En hiver au parc national de la Jacques-Cartier
Le parc national de la Jacques-Cartier offre un excellent terrain de jeu pour les amateurs de randonnées hivernales, à moins d’une heure au nord de Québec.
La forêt boréale se présente sous son meilleur jour, colonisant les flancs de montagnes majestueuses du massif des Laurentides et encadrant l’immense fracture dans la croûte terrestre que constitue la vallée de la Jacques-Cartier. Le parc national qui l’enserre depuis près de 40 ans nous attend pour un séjour de trois jours qui promet.
Skis de fond, raquettes et crampons sont dans l’auto. En ces temps climatiques incertains, mieux vaut tout avoir sous la main pour profiter des plaisirs de l’hiver.
Passé la guérite du parc, on rejoint son secteur sud, puis le bord de la rivière Jacques-Cartier. Sa vallée offre déjà un spectacle grandiose, encadrée de sommets de 800 à 1000 mètres, de crêtes et d’éperons rocheux. On file jusqu’au centre de découverte. De là démarre notre périple de trois jours d’exploration dans la partie nord du parc.
En route pour le refuge Sautauriski
Le temps est gris mais n’entache pas la beauté de la Jacques-Cartier. Un court méandre et elle reprend sa course presque parfaite dans un axe nord-sud. La piste multifonctionnelle du «Chemin de la vallée» a vu passer bien du monde en ces derniers jours du temps des Fêtes. Elle est tellement tapée qu’on y marche sans raquettes. Les sacs à dos lestés de tout ce qu’il faut pour dormir et manger en refuge sont un peu lourds (avec raquettes en plus), mais nous n’avons que 2,5 km à parcourir, sans dénivelé, et la rivière nous offre son courant continu et sonore pour paysage permanent. Une aire de pique-nique estivale donne l’occasion d’une pause avec vue sur la turbulente rivière Sautauriski qui se jette dans la Jacques-Cartier.

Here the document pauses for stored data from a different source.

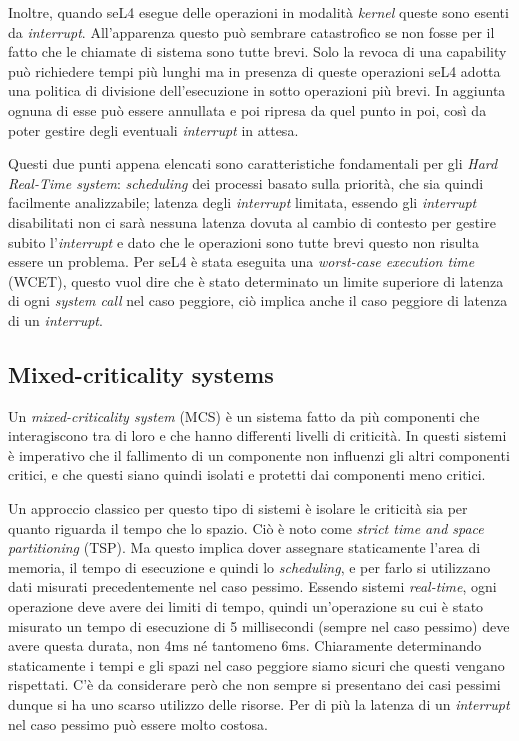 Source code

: Inoltre, quando seL4 esegue delle operazioni in modalità \textit{kernel} queste sono esenti da \textit{interrupt}. All'apparenza questo può sembrare catastrofico se non fosse per il fatto che le chiamate di sistema sono tutte brevi. Solo la revoca di una capability può richiedere tempi più lunghi ma in presenza di queste operazioni seL4 adotta una politica di divisione dell'esecuzione in sotto operazioni più brevi. In aggiunta ognuna di esse può essere annullata e poi ripresa da quel punto in poi, così da poter gestire degli eventuali \textit{interrupt} in attesa.

Questi due punti appena elencati sono caratteristiche fondamentali per gli \textit{Hard Real-Time system}: \textit{scheduling} dei processi basato sulla priorità, che sia quindi facilmente analizzabile; latenza degli \textit{interrupt} limitata, essendo gli \textit{interrupt} disabilitati non ci sarà nessuna latenza dovuta al cambio di contesto per gestire subito l'\textit{interrupt} e dato che le operazioni sono tutte brevi questo non risulta essere un problema.
Per seL4 è stata eseguita una \textit{worst-case execution time} (WCET), questo vuol dire che è stato determinato un limite superiore di latenza di ogni \textit{system call} nel caso peggiore, ciò implica anche il caso peggiore di latenza di un \textit{interrupt}.

\subsection{Mixed-criticality systems}
Un \textit{mixed-criticality system} (MCS) è un sistema fatto da più componenti che interagiscono tra di loro e che hanno differenti livelli di criticità. In questi sistemi è imperativo che il fallimento di un componente non influenzi gli altri componenti critici, e che questi siano quindi isolati e protetti dai componenti meno critici.

Un approccio classico per questo tipo di sistemi è isolare le criticità sia per quanto riguarda il tempo che lo spazio. Ciò è noto come \textit{strict time and space partitioning} (TSP). Ma questo implica dover assegnare staticamente l'area di memoria, il tempo di esecuzione e quindi lo \textit{scheduling}, e per farlo si utilizzano dati misurati precedentemente nel caso pessimo. Essendo sistemi \textit{real-time}, ogni operazione deve avere dei limiti di tempo, quindi un'operazione su cui è stato misurato un tempo di esecuzione di 5 millisecondi (sempre nel caso pessimo) deve avere questa durata, non 4ms né tantomeno 6ms. Chiaramente determinando staticamente i tempi e gli spazi nel caso peggiore siamo sicuri che questi vengano rispettati. C'è da considerare però che non sempre si presentano dei casi pessimi dunque si ha uno scarso utilizzo delle risorse. Per di più la latenza di un \textit{interrupt} nel caso pessimo può essere molto costosa.

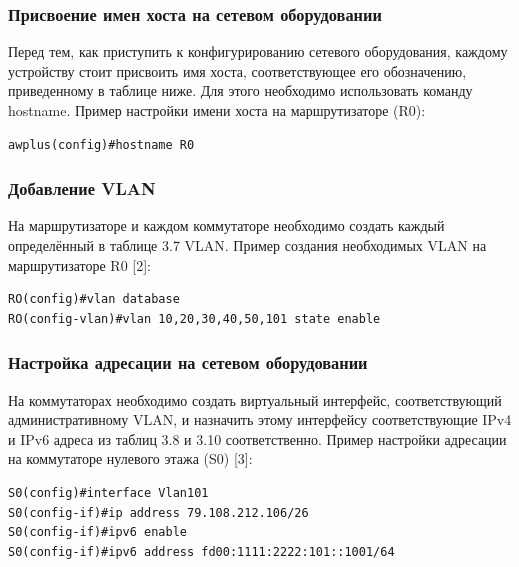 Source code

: %
%

    \subsubsection{Присвоение имен хоста на сетевом оборудовании}
    Перед тем, как приступить к конфигурированию сетевого оборудования,
    каждому устройству стоит присвоить имя хоста, соответствующее его обозначению, приведенному в таблице ниже.
    Для этого необходимо использовать команду hostname.
    Пример настройки имени хоста на маршрутизаторе (R0):
\begin{lstlisting}
awplus(config)#hostname R0
\end{lstlisting}

    \subsubsection{Добавление VLAN}
    На маршрутизаторе и каждом коммутаторе необходимо создать каждый определённый в таблице 3.7 VLAN.
    Пример создания необходимых VLAN на маршрутизаторе R0 [2]:
\begin{lstlisting}
RO(config)#vlan database
RO(config-vlan)#vlan 10,20,30,40,50,101 state enable
\end{lstlisting}

    \subsubsection{Настройка адресации на сетевом оборудовании}
    На коммутаторах необходимо создать виртуальный интерфейс, соответствующий административному VLAN,
    и назначить этому интерфейсу соответствующие IPv4 и IPv6 адреса из таблиц 3.8 и 3.10 соответственно.
    Пример настройки адресации на коммутаторе нулевого этажа (S0) [3]:
\begin{lstlisting}
S0(config)#interface Vlan101
S0(config-if)#ip address 79.108.212.106/26
S0(config-if)#ipv6 enable
S0(config-if)#ipv6 address fd00:1111:2222:101::1001/64
\end{lstlisting}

Marchant pour quelques minutes encore, nous rejoignons un pont et le refuge Sautauriski. Ouvert en 2020, il sert de relais aux visiteurs du parc le jour et de refuge pour ceux qui y ont réservé une place pour la nuit. En ces temps de pandémie, il est loué à une seule cellule familiale à la fois et désinfecté deux fois par jour. Ce sera notre havre de paix pour les trois prochaines nuits. Le «chalet» est spacieux et bien aménagé, avec son coin cuisine et son coin «feu de bois», ainsi que plusieurs tables pour manger au chaud. Le relais est ouvert à tous de 10h à 15h. Après, place aux privilégiés qui restent ici pour la soirée et la nuit. On dort à l’étage-mezzanine, aménagé en dortoir avec six lits à une place et une belle fenestration.
Pour les adeptes de la longue randonnée comme moi, demeurer plusieurs nuits au même refuge est un luxe, que je savoure dès le premier soir. Les après-midis après l’effort s’organisent facilement: on met nos vêtements du jour et gants à sécher; on déballe les victuailles, sacs de couchage… En temps normal, après avoir épuisé nos ressources en eau transportée par nous-mêmes, il faut faire fondre de la neige, mais ici, la rivière Sautauriski est tout près. Une longue corde est sortie d’un sac à dos et attachée fermement à une marmite. Il faudra beaucoup d’adresse à la plus jeune du groupe familial pour lancer la marmite du haut du pont dans le courant et surtout l’obliger à se remplir d’eau avant de la remonter pleine avec la corde. On applaudit à la manœuvre! Les soupers en refuge, préparés avec soin à la maison, puis congelés, sont toujours mémorables, tout comme les soirées entre feu de bois, chandelles et jeu de cartes. On se couche avant 22h sans problème.
Sur la piste des loups
Dans la nuit, l’une d’entre nous s’est éveillée en entendant une meute de loups par la fenêtre ouverte… prémisse à notre randonnée du jour sur le sentier Les Loups. Il démarre juste après le pont enjambant la Sautauriski et une jolie petite boucle (Le Confluent) que nous avons empruntée la veille sur 1,7 km après notre arrivée. Raquettes aux pieds, nous partons à l’assaut de la Montagne de la Sautauriski. Deux heures de montée abrupte sur un sentier de neige tapée et glacée par endroits nous démontrent que les crampons auraient été plus indiqués, mais ils sont restés au refuge.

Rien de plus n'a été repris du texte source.